(DATASET ENTRIES):
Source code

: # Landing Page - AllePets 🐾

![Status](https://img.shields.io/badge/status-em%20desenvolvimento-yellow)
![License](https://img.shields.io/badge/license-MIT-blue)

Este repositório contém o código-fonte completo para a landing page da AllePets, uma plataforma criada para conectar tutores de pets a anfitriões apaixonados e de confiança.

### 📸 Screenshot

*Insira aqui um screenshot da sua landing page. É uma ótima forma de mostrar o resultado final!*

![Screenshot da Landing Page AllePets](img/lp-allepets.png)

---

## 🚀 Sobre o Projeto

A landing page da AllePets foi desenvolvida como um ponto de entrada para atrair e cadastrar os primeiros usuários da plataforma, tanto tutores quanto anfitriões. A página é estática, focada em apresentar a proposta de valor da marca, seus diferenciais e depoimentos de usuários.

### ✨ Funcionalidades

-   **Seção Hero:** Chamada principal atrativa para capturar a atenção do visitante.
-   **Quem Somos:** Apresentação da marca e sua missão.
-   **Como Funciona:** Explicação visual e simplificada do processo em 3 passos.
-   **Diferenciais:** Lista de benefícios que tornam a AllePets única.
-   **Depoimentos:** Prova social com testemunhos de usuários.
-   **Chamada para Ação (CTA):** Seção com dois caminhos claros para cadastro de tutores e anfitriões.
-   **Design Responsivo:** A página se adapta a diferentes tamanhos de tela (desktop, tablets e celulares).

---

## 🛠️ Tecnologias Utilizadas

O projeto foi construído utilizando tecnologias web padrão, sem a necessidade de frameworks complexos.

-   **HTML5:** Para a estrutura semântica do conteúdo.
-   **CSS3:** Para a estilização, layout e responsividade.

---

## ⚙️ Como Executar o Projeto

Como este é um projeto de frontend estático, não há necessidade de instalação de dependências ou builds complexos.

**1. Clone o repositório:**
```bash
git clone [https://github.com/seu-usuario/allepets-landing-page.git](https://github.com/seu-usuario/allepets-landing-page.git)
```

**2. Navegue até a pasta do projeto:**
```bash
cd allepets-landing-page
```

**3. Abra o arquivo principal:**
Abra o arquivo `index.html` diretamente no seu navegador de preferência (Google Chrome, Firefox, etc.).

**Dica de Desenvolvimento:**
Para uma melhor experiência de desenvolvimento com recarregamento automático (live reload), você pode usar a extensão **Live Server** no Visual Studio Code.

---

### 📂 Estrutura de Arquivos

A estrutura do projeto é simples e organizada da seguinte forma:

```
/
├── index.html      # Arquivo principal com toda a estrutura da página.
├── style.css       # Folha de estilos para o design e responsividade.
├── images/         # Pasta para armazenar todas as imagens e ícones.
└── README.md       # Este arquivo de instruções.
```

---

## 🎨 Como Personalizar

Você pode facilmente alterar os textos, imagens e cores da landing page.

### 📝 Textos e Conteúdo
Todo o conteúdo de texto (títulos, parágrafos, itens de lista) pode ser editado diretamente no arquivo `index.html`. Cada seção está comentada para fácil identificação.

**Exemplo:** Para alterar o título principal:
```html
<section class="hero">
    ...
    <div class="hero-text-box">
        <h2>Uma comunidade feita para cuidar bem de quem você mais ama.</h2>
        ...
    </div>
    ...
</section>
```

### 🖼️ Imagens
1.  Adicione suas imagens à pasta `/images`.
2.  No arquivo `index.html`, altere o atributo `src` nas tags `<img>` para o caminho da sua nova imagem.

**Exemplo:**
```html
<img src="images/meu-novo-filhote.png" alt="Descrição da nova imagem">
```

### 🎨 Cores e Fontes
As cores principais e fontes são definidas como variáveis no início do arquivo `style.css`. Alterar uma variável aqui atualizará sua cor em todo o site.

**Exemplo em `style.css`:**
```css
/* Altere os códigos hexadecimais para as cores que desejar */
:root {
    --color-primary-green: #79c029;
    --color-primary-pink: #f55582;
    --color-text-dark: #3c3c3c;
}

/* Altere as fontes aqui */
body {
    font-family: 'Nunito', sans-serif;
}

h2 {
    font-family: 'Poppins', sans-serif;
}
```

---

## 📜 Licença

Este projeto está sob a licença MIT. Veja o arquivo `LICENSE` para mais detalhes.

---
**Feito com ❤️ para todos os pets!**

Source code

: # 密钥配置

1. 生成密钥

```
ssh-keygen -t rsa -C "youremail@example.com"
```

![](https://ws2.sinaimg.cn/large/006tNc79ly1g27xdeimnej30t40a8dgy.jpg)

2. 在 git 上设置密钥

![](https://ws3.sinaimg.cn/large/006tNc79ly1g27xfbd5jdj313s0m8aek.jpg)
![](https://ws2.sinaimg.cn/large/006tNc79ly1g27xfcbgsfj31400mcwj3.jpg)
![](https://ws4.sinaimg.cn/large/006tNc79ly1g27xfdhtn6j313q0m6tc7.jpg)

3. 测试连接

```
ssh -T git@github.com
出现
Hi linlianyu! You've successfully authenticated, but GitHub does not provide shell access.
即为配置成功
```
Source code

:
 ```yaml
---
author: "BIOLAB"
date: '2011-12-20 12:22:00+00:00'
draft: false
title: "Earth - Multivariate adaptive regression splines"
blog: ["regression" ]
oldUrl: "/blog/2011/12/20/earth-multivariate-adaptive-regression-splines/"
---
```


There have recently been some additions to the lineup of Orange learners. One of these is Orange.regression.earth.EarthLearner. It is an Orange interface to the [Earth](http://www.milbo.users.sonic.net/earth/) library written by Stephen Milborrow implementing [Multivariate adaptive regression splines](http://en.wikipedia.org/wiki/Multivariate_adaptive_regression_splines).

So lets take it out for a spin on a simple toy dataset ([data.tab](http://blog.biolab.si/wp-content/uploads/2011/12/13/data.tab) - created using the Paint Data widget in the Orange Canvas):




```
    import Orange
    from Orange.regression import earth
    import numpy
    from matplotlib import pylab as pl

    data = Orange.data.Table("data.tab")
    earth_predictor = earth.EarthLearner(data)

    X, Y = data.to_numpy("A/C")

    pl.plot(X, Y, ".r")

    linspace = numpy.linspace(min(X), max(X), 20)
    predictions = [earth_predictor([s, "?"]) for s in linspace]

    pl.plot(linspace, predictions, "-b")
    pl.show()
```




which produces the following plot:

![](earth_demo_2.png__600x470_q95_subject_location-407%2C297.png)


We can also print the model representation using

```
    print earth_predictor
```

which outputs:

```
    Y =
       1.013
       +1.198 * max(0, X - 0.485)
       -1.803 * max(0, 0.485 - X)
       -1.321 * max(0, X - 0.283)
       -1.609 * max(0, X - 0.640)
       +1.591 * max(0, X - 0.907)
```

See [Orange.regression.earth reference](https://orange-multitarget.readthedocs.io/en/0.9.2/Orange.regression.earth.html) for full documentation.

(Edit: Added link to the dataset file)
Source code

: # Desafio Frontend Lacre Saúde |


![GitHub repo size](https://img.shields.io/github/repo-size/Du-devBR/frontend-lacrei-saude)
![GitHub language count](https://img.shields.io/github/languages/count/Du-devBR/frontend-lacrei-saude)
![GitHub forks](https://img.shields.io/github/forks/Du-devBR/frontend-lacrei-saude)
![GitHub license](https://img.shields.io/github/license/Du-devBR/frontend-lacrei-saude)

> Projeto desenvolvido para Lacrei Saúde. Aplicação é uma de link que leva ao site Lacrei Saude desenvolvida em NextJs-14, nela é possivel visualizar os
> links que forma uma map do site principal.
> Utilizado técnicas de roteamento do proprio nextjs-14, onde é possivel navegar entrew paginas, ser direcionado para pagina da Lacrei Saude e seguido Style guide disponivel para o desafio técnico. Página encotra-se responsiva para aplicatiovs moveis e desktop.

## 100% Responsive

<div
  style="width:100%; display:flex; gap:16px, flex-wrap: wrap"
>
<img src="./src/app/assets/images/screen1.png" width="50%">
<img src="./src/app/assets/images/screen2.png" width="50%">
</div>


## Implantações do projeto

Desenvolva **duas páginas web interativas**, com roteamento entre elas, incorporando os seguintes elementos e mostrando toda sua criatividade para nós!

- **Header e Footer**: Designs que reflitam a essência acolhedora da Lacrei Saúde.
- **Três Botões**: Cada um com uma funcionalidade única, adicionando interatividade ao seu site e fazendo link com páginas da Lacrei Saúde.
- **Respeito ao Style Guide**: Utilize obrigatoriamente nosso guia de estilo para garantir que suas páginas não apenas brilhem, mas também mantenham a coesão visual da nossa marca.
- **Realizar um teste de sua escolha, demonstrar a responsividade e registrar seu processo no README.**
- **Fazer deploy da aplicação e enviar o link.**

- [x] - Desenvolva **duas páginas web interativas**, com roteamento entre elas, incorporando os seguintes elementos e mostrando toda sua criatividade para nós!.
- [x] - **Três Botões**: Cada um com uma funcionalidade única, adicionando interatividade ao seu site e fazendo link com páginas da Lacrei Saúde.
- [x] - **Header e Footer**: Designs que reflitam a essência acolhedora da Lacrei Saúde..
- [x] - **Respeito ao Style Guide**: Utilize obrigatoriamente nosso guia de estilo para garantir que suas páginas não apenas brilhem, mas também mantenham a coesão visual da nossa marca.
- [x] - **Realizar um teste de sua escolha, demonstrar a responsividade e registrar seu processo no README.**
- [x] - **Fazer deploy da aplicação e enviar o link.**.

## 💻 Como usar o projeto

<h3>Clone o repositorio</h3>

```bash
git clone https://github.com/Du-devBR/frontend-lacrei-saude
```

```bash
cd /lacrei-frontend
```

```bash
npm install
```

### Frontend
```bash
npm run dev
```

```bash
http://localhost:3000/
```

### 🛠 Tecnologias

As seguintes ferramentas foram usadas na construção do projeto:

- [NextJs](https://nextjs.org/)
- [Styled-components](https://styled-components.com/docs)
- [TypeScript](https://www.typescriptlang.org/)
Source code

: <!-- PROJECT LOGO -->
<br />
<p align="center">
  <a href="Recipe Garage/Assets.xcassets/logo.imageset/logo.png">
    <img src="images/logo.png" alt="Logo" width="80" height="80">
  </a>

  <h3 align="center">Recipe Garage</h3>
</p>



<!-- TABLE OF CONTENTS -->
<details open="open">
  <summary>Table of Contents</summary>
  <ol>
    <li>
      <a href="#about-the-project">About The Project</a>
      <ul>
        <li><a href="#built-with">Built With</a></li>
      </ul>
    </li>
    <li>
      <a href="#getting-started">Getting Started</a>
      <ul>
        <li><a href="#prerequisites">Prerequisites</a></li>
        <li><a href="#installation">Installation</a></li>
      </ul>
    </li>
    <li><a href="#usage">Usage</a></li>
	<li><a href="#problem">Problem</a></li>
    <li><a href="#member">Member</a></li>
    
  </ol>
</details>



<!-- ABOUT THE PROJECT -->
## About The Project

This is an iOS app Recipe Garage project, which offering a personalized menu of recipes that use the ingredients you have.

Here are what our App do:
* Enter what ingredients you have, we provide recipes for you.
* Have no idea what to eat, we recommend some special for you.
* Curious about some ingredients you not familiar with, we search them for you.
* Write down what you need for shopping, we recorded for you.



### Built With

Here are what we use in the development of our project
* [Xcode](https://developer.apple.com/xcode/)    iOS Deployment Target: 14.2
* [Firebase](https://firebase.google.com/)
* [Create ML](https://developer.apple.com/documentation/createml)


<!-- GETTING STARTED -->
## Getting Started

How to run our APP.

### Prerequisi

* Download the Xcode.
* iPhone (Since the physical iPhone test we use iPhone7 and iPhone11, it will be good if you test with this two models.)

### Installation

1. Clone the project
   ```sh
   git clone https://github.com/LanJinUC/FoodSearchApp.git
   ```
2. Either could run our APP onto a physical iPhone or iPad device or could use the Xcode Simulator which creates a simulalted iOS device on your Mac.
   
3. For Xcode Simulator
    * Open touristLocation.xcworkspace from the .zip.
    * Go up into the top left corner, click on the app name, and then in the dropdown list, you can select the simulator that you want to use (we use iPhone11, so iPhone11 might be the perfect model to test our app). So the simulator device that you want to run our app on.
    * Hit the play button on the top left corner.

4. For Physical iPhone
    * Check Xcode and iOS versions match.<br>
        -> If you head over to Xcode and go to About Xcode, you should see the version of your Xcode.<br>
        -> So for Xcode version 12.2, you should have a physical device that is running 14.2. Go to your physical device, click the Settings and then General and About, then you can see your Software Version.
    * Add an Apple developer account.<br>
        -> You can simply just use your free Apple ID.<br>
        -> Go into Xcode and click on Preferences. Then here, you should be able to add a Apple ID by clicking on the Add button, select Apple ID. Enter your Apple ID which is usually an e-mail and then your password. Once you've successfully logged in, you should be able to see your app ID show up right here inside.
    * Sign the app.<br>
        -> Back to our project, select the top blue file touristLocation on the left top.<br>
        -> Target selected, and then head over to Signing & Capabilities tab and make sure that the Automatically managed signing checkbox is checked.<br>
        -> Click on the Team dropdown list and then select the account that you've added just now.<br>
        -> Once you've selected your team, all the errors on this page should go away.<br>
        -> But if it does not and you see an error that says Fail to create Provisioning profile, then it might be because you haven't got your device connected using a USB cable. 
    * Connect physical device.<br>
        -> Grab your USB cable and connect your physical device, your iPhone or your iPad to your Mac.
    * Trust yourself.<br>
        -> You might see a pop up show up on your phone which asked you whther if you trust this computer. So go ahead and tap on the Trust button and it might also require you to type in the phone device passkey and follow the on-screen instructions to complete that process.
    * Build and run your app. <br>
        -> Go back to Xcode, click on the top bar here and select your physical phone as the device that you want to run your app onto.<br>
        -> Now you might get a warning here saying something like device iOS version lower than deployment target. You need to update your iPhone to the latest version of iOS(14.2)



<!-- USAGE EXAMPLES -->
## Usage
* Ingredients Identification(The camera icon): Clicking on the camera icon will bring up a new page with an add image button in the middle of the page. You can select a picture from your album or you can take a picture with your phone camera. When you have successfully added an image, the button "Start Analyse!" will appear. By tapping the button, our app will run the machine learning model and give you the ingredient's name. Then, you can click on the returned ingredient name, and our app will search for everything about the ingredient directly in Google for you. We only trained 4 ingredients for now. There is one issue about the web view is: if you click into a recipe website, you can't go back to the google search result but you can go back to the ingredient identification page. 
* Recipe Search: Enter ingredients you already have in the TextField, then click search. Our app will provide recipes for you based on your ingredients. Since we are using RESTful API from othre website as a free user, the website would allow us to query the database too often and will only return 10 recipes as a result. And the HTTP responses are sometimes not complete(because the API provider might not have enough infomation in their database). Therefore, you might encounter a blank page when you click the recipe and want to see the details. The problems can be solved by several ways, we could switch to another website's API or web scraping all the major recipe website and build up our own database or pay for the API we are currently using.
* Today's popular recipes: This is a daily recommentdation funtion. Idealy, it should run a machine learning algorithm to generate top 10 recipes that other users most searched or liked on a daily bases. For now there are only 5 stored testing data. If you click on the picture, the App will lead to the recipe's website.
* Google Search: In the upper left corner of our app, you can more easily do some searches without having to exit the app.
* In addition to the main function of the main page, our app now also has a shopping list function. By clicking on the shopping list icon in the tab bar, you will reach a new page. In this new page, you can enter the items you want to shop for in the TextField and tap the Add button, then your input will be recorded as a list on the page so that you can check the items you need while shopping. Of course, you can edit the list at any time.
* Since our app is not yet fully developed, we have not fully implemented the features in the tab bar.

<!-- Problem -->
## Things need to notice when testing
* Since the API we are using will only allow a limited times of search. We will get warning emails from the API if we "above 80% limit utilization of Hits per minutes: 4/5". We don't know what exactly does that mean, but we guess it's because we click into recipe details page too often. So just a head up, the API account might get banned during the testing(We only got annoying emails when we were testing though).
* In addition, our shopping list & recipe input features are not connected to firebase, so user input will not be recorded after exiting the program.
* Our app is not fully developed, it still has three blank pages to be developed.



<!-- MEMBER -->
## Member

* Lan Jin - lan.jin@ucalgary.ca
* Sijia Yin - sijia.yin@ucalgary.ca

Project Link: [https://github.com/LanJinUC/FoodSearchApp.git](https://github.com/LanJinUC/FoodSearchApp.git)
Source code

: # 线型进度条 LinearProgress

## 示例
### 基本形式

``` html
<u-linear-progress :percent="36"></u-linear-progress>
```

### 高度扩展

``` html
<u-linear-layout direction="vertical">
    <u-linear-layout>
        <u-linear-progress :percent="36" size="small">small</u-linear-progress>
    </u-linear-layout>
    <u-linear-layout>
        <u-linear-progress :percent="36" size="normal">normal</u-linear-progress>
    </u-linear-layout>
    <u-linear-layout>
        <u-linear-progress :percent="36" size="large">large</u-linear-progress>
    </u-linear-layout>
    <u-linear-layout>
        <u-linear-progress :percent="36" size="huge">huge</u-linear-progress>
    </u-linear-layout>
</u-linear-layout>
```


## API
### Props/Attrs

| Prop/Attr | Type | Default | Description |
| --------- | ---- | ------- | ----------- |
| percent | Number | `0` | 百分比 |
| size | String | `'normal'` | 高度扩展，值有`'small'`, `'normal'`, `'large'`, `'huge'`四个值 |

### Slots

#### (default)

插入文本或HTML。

(WHAT THE TASK REQUIRES):
The answer is the lines above between the line holding "-> Now you might" and the line holding "are currently using.", inclusive, each written out exactly, and no others.

(ANSWER SECTION):
        -> Now you might get a warning here saying something like device iOS version lower than deployment target. You need to update your iPhone to the latest version of iOS(14.2)



<!-- USAGE EXAMPLES -->
## Usage
* Ingredients Identification(The camera icon): Clicking on the camera icon will bring up a new page with an add image button in the middle of the page. You can select a picture from your album or you can take a picture with your phone camera. When you have successfully added an image, the button "Start Analyse!" will appear. By tapping the button, our app will run the machine learning model and give you the ingredient's name. Then, you can click on the returned ingredient name, and our app will search for everything about the ingredient directly in Google for you. We only trained 4 ingredients for now. There is one issue about the web view is: if you click into a recipe website, you can't go back to the google search result but you can go back to the ingredient identification page. 
* Recipe Search: Enter ingredients you already have in the TextField, then click search. Our app will provide recipes for you based on your ingredients. Since we are using RESTful API from othre website as a free user, the website would allow us to query the database too often and will only return 10 recipes as a result. And the HTTP responses are sometimes not complete(because the API provider might not have enough infomation in their database). Therefore, you might encounter a blank page when you click the recipe and want to see the details. The problems can be solved by several ways, we could switch to another website's API or web scraping all the major recipe website and build up our own database or pay for the API we are currently using.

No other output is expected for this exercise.